#### [What to do]
Report the count of lines with "Post" in the data below, and no other words.

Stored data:
__________________________________________________
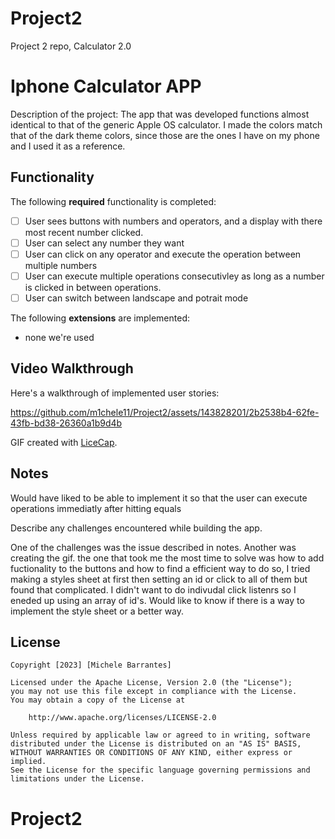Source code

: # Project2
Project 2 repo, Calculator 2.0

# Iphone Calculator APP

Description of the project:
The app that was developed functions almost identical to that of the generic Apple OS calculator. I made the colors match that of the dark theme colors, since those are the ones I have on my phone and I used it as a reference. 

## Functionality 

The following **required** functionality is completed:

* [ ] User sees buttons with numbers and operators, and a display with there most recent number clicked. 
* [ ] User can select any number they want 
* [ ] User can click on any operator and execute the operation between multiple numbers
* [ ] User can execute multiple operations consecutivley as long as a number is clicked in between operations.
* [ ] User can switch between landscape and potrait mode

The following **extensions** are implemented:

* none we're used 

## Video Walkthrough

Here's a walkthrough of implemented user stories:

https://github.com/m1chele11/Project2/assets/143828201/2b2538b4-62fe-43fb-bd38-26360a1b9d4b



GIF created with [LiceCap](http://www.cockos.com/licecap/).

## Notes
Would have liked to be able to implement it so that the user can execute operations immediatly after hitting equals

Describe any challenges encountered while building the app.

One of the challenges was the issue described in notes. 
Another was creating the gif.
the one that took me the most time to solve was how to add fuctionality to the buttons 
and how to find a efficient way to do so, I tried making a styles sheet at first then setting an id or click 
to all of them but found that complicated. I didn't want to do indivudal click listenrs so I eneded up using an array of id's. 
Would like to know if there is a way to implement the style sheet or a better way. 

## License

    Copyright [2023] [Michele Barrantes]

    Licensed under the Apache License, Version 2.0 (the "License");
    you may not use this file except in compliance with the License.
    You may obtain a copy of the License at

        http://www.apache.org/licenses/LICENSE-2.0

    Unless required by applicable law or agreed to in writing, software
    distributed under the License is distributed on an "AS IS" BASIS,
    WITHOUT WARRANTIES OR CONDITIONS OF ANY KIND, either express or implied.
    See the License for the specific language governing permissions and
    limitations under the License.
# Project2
__________________________________________________
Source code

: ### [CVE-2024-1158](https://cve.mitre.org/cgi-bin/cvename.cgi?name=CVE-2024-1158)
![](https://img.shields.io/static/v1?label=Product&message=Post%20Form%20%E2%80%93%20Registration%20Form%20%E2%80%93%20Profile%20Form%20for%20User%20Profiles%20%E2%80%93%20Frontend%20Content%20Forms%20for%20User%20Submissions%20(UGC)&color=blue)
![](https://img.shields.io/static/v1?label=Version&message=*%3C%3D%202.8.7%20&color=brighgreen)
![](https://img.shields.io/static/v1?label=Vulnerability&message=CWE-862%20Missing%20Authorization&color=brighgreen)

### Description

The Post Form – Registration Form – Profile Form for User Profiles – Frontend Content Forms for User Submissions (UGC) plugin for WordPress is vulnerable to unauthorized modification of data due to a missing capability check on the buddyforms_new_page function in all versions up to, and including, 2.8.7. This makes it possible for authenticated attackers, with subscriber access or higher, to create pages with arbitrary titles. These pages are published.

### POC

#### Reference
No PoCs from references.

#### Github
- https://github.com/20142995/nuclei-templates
__________________________________________________
#### [Finished exercise]
2